December 23, 2009

Beneath the Surface

Everyone has a story; the chatterbox in your English class that won't stop talking, the co-worker who always has a latte in their hand and asks one too many questions, even the next-door neighbor, whom for some reason is always happy and smiling, regardless of the crap going on in the world at the moment. (note: I'm not referring to anyone in particular, these are just examples that I'm using to try and make a point). Each one of us has endured triumphs and tragedies that shape our lives, and ultimately play a part in who we are.


These days, it seems like whenever I talk to someone, I always get the standard "I'm fine" type of reply. Alot of the time that tempts me to ask "Well, how are you really doing?" being that I've gotten quite good at reading facial expressions and the look the people often get in their eyes. However, I never usually ask any further because 1. I don't like to piss people off (on purpose, that is...I do realize that happens every now and again). 2. I know that very few actually like sharing the details regarding what's been bothering them, and 3. if they do happen to feel like talking about it, they will.

I've always loved having heart-to-hearts with people. It's a beautiful thing when you can  really bare your soul to someone without holding back. I've been on both sides of the curtain, both as a listener as a talker. As a talker, it's a relief when I tell someone (sometimes, for the first time ever) what I've been going through over the course of time. I remember back in eighth grade when I broke down and finally revealed to someone, at the time what I had kept to myself for a little over a year. This person was patient, understanding and held no sort of judgment whatsoever, and I even to this day it's hard to describe the joy that comes when you realize that you're not alone.

As a listener, it gives you a different (and often times better) prespective on life). When I've spent time with someone and they've opened up about their experiences, I've come to the conclusion that even though life may be difficult, there is always someone out there who has it alot worse. Secondly, I gain a huge amount of respect and admiration for that person because they've had to endure a huge storm and came out of it alive.

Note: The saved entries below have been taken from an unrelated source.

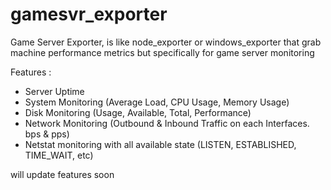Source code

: # gamesvr_exporter
Game Server Exporter, is like node_exporter or windows_exporter that grab machine performance metrics but specifically for game server monitoring

Features :
- Server Uptime
- System Monitoring (Average Load, CPU Usage, Memory Usage)
- Disk Monitoring (Usage, Available, Total, Performance)
- Network Monitoring (Outbound & Inbound Traffic on each Interfaces. bps & pps)
- Netstat monitoring with all available state (LISTEN, ESTABLISHED, TIME_WAIT, etc)

will update features soon
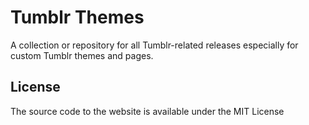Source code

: # Tumblr Themes
A collection or repository for all Tumblr-related releases especially for custom Tumblr themes and pages.

## License
The source code to the website is available under the MIT License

Perhaps the most important, as well as memorable aspect of it is the bond; whether it's a bond that has been created out of sharing something so incredibly deep with that particular person, or a bond that has been strengthened because of just being able to talk about something like that with that person, there's a bond that's definately there.

However, there are definately risks when being so incredibly open, and often making yourself vulnerable to another. You take a chance of being taken advantage of and getting hurt. I know this for a fact because I've been there, and it's a situation I'm still currently in. In a nutshell, I shared my weaknesses and struggles with someone and over the course of time, they took advantage of those things. And unfortunately, it's not the first time it has happened.

Because of that, there is always this little voice inside my head that asks "is this going to come back to haunt me somehow"? every time I open my heart to someone. It has made trust and incredibly difficult thing, and I still don't have the answers as to when I finally know that I can trust someone.

They say that by keeping people at arms length, you don't get hurt. And in a sense, there is alot of truth in that. However, I personally feel that you lose out on alot more by not taking the time to get to know someone. You may just lose out on a beautiful relationship, as well as many beautiful memories.